Would you pull out every line of the material that contains the string "from"?

Listed records:

========

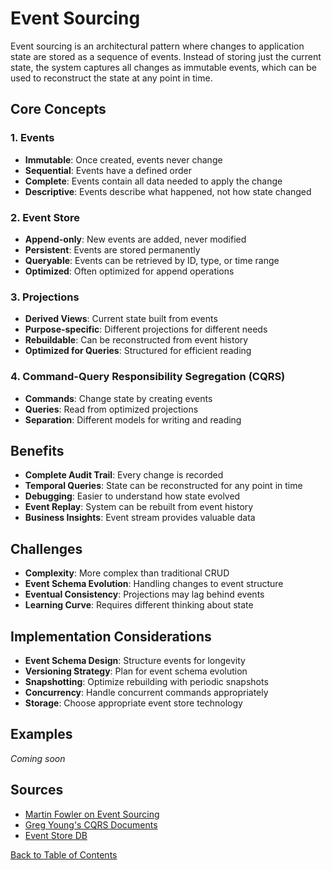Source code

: # Event Sourcing

Event sourcing is an architectural pattern where changes to application state are stored as a sequence of events. Instead of storing just the current state, the system captures all changes as immutable events, which can be used to reconstruct the state at any point in time.

## Core Concepts

### 1. Events
- **Immutable**: Once created, events never change
- **Sequential**: Events have a defined order
- **Complete**: Events contain all data needed to apply the change
- **Descriptive**: Events describe what happened, not how state changed

### 2. Event Store
- **Append-only**: New events are added, never modified
- **Persistent**: Events are stored permanently
- **Queryable**: Events can be retrieved by ID, type, or time range
- **Optimized**: Often optimized for append operations

### 3. Projections
- **Derived Views**: Current state built from events
- **Purpose-specific**: Different projections for different needs
- **Rebuildable**: Can be reconstructed from event history
- **Optimized for Queries**: Structured for efficient reading

### 4. Command-Query Responsibility Segregation (CQRS)
- **Commands**: Change state by creating events
- **Queries**: Read from optimized projections
- **Separation**: Different models for writing and reading

## Benefits

- **Complete Audit Trail**: Every change is recorded
- **Temporal Queries**: State can be reconstructed for any point in time
- **Debugging**: Easier to understand how state evolved
- **Event Replay**: System can be rebuilt from event history
- **Business Insights**: Event stream provides valuable data

## Challenges

- **Complexity**: More complex than traditional CRUD
- **Event Schema Evolution**: Handling changes to event structure
- **Eventual Consistency**: Projections may lag behind events
- **Learning Curve**: Requires different thinking about state

## Implementation Considerations

- **Event Schema Design**: Structure events for longevity
- **Versioning Strategy**: Plan for event schema evolution
- **Snapshotting**: Optimize rebuilding with periodic snapshots
- **Concurrency**: Handle concurrent commands appropriately
- **Storage**: Choose appropriate event store technology

## Examples

*Coming soon*

## Sources

- [Martin Fowler on Event Sourcing](https://martinfowler.com/eaaDev/EventSourcing.html)
- [Greg Young's CQRS Documents](https://cqrs.files.wordpress.com/2010/11/cqrs_documents.pdf)
- [Event Store DB](https://www.eventstore.com/eventstoredb)

[Back to Table of Contents](/README.md)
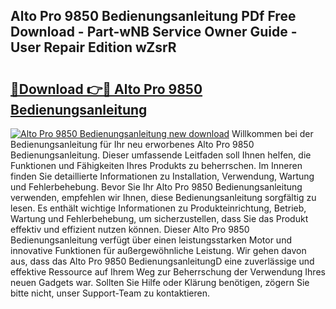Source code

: ## Alto Pro 9850 Bedienungsanleitung PDf Free Download - Part-wNB Service Owner Guide - User Repair Edition wZsrR

# <h2><a href="http://df54pg.blite.top/?on=Alto+Pro+9850+Bedienungsanleitung">🔗Download 👉🔴 Alto Pro 9850 Bedienungsanleitung</a></h2>

[![Alto Pro 9850 Bedienungsanleitung new download](https://i.imgur.com/lujVjoI.png)](http://df54pg.blite.top/?on=Alto+Pro+9850+Bedienungsanleitung)
Willkommen bei der Bedienungsanleitung für Ihr neu erworbenes Alto Pro 9850 Bedienungsanleitung. Dieser umfassende Leitfaden soll Ihnen helfen, die Funktionen und Fähigkeiten Ihres Produkts zu beherrschen. Im Inneren finden Sie detaillierte Informationen zu Installation, Verwendung, Wartung und Fehlerbehebung. Bevor Sie Ihr Alto Pro 9850 Bedienungsanleitung verwenden, empfehlen wir Ihnen, diese Bedienungsanleitung sorgfältig zu lesen. Es enthält wichtige Informationen zu Produkteinrichtung, Betrieb, Wartung und Fehlerbehebung, um sicherzustellen, dass Sie das Produkt effektiv und effizient nutzen können. Dieser Alto Pro 9850 Bedienungsanleitung verfügt über einen leistungsstarken Motor und innovative Funktionen für außergewöhnliche Leistung. Wir gehen davon aus, dass das Alto Pro 9850 BedienungsanleitungD eine zuverlässige und effektive Ressource auf Ihrem Weg zur Beherrschung der Verwendung Ihres neuen Gadgets war. Sollten Sie Hilfe oder Klärung benötigen, zögern Sie bitte nicht, unser Support-Team zu kontaktieren.
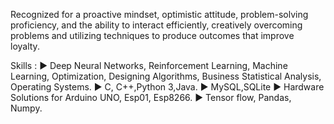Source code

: Recognized for a proactive mindset, optimistic attitude, problem-solving proficiency, and the ability to interact efficiently, creatively overcoming problems and utilizing techniques to produce outcomes that improve loyalty.

Skills :
► Deep Neural Networks, Reinforcement Learning, Machine Learning, Optimization, Designing Algorithms, Business Statistical Analysis, Operating Systems.
► C, C++,Python 3,Java.
► MySQL,SQLite
► Hardware Solutions for Arduino UNO, Esp01, Esp8266.
► Tensor flow, Pandas, Numpy.
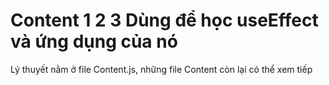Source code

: # Content 1 2 3 Dùng để học useEffect và ứng dụng của nó 

Lý thuyết nằm ở file Content.js, những file Content còn lại có thể xem tiếp 
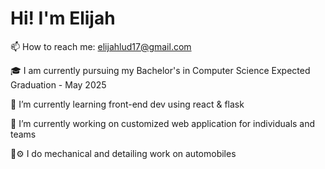 # Hi! I'm Elijah

📫 How to reach me: elijahlud17@gmail.com

🎓 I am currently pursuing my Bachelor's in Computer Science
Expected Graduation - May 2025

🌱 I’m currently learning front-end dev using react & flask

🔭 I’m currently working on customized web application for individuals and teams

🧰⚙️ I do mechanical and detailing work on automobiles

<!--
**eludwig17/eludwig17** is a ✨ _special_ ✨ repository because its `README.md` (this file) appears on your GitHub profile.

Here are some ideas to get you started:


- 🌱 I’m currently learning ...
- 👯 I’m looking to collaborate on ...
- 🤔 I’m looking for help with ...
- 💬 Ask me about ...
- 📫 How to reach me: ...
- 😄 Pronouns: ...
- ⚡ Fun fact: ...
-->
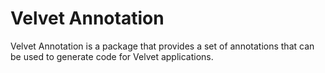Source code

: # Velvet Annotation

Velvet Annotation is a package that provides a set of annotations that can be used to generate code for Velvet applications.
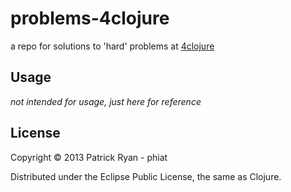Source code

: # problems-4clojure

a repo for solutions to 'hard' problems at [4clojure](http://www.4clojure.com/)

## Usage

*not intended for usage, just here for reference*

## License

Copyright © 2013 Patrick Ryan - phiat

Distributed under the Eclipse Public License, the same as Clojure.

========

Result for this exercise:
- **Derived Views**: Current state built from events
- **Rebuildable**: Can be reconstructed from event history
- **Queries**: Read from optimized projections
- **Event Replay**: System can be rebuilt from event history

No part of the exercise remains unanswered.